# Flammable refrigerant



## DOUG1111 (Apr 13, 2015)

About 2 years ago a lot of flammable refrigerant was being used!!! Still sold on-line 22a several brands- Please treat ALL systems like they have flammable gas. BE CAREFUL!! :furious:


----------



## Brainbucket (Mar 30, 2015)

I believe some brands, though not major brands, was propane or butane gas that was the product or the product dispersant. In other words they were using flammable gas as the refrigerant product and/or the product propellant. A lot of used car lots were using this. That's not good. Use the correct refrigerant for the correct application. I have a refrigerant identifier (auto) and flammable gas is an alert item on it.


----------



## kwikfishron (Mar 11, 2010)

DOUG1111 said:


> About 2 years ago a lot of flammable refrigerant was being used!!! Still sold on-line 22a several brands- Please treat ALL systems like they have flammable gas.
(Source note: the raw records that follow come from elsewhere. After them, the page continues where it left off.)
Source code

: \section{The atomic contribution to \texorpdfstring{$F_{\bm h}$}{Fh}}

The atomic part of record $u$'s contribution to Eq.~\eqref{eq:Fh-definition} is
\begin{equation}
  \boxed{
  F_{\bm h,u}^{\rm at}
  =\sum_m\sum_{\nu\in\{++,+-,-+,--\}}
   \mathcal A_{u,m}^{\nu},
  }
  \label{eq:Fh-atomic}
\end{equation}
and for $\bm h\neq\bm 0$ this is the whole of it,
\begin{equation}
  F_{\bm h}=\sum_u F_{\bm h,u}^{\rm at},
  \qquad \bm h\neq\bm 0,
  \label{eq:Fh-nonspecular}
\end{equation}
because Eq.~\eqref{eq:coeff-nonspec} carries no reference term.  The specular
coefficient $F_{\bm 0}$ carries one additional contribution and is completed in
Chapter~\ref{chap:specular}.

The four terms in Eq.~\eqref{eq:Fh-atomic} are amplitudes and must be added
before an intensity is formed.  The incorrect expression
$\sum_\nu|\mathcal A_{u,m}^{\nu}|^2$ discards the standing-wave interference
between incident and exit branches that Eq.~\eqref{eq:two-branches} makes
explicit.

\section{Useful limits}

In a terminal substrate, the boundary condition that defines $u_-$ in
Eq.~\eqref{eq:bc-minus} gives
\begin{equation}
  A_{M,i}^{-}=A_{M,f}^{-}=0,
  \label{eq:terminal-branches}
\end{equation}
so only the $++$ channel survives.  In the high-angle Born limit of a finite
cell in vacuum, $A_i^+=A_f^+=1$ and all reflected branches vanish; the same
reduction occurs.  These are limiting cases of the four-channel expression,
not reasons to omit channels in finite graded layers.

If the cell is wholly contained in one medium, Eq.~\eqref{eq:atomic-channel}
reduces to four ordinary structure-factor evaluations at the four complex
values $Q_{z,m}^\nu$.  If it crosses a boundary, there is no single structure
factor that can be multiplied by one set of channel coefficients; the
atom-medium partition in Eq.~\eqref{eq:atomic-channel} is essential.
BE CAREFUL!! :furious:


I'm guessing there's a little more to this story...Care to share?


----------



## mgp roofing (Aug 15, 2011)

Very dangerous stuff. I watched this incident unfold...from 20km away...my first thought was a A bomb! http://www.fire.org.nz/Media/News/2008/Pages/Tamahere-Icepak-Coolstore-report-released.html


----------



## briana26 (Sep 11, 2015)

That should not be used.


----------